--- ENTRIES PROVIDED Enclosed Below ---

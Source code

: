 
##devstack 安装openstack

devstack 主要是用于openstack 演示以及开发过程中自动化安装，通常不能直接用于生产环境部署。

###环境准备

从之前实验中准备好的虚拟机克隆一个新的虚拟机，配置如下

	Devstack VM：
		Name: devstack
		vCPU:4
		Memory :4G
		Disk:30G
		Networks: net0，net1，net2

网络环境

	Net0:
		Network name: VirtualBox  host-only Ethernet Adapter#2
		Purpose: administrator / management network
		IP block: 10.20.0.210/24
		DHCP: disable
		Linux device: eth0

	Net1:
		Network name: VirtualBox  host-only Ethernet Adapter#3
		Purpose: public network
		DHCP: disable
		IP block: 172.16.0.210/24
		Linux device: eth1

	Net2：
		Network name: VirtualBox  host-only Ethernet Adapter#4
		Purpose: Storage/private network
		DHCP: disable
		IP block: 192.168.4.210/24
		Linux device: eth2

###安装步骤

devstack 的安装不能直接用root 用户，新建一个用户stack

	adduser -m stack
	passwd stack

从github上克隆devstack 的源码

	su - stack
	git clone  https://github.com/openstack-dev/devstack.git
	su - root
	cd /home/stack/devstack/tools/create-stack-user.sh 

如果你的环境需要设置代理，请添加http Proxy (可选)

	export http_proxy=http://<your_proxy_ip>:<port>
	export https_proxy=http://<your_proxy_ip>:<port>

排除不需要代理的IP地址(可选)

--- End of Enclosed ENTRIES PROVIDED ---
--- ENTRIES PROVIDED Enclosed Below ---

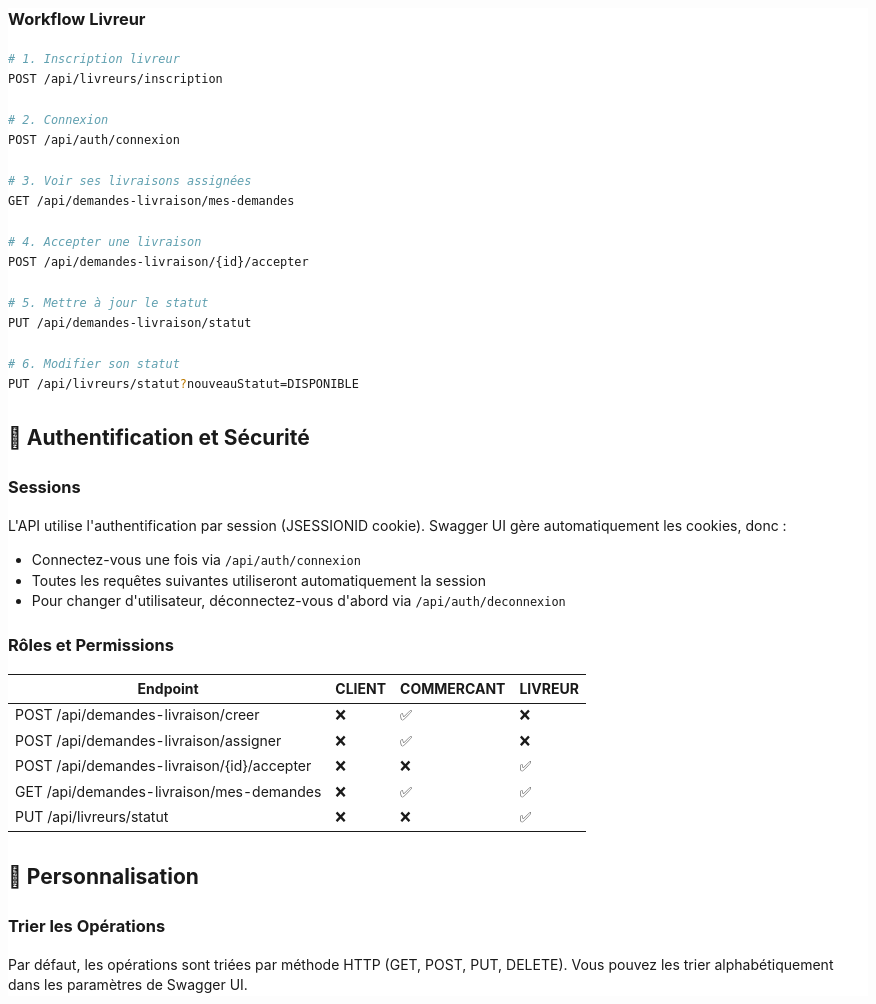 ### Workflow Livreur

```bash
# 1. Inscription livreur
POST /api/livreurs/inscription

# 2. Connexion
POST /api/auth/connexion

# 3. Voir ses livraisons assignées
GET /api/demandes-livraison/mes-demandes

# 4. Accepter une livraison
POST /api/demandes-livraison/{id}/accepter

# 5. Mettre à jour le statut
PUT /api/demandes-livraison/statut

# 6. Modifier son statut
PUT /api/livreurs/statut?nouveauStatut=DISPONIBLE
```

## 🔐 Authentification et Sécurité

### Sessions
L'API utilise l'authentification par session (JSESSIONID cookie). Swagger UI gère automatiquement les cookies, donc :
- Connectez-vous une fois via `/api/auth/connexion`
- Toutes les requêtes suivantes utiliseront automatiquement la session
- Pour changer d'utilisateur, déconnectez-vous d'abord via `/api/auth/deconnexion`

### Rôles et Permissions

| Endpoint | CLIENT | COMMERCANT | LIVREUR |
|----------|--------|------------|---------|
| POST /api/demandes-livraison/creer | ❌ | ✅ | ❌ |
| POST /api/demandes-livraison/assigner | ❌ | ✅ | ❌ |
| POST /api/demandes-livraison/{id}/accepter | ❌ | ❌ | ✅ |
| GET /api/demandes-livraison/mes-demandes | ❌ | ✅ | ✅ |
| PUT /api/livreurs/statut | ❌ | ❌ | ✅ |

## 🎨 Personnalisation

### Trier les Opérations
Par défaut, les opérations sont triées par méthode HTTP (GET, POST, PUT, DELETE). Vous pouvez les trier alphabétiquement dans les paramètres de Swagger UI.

--- End of Enclosed ENTRIES PROVIDED ---
--- ENTRIES PROVIDED Enclosed Below ---

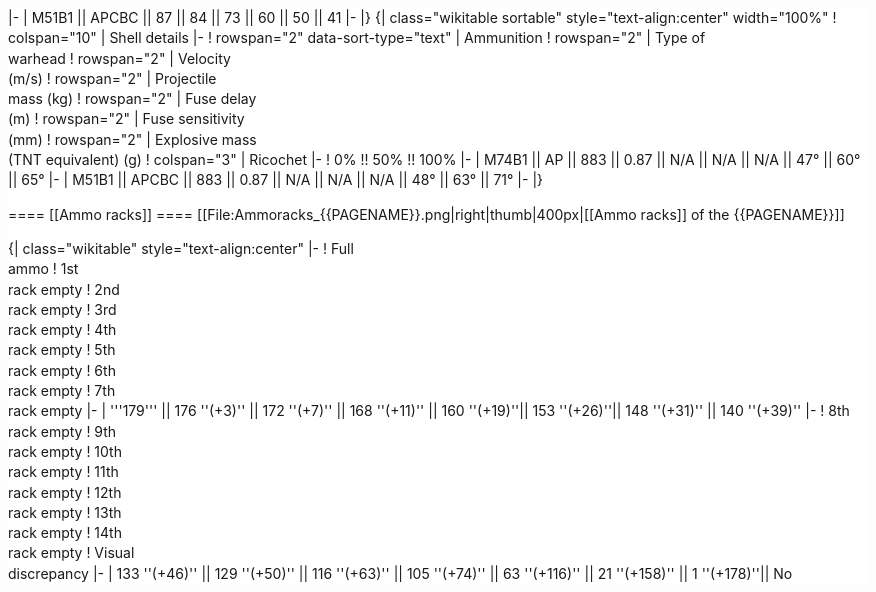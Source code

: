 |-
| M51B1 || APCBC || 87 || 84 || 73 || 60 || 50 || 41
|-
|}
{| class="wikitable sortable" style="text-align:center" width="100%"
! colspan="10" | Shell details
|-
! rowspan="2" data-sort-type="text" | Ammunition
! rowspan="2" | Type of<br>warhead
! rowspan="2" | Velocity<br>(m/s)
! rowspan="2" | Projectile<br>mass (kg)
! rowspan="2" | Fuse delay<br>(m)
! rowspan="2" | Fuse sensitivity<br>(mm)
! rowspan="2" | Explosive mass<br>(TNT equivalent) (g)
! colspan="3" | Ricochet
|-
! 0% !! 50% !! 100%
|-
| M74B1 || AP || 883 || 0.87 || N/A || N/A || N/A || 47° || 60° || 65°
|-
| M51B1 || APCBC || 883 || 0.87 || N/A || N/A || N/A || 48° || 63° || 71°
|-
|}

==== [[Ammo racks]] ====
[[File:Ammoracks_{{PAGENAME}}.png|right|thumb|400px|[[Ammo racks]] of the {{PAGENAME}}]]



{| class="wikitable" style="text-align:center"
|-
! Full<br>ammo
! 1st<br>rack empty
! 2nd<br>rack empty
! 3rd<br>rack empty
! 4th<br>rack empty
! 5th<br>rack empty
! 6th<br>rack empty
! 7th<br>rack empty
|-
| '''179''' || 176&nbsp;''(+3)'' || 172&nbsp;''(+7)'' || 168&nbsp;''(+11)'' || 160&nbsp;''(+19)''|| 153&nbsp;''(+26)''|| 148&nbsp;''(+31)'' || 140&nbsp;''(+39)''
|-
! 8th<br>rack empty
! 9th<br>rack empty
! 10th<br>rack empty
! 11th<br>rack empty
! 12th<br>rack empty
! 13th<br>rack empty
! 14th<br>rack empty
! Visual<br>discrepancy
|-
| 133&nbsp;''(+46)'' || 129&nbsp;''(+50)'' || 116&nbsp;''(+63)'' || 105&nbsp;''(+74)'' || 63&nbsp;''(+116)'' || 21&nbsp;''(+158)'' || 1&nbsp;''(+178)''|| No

--- End of Enclosed ENTRIES PROVIDED ---

Using the data above, transcribe the lines that run from the line with "POST /api/demandes-livraison/assigner |" to the line with "### Trier les Opérations", both ends kept, and output nothing else.

| POST /api/demandes-livraison/assigner | ❌ | ✅ | ❌ |
| POST /api/demandes-livraison/{id}/accepter | ❌ | ❌ | ✅ |
| GET /api/demandes-livraison/mes-demandes | ❌ | ✅ | ✅ |
| PUT /api/livreurs/statut | ❌ | ❌ | ✅ |

## 🎨 Personnalisation

### Trier les Opérations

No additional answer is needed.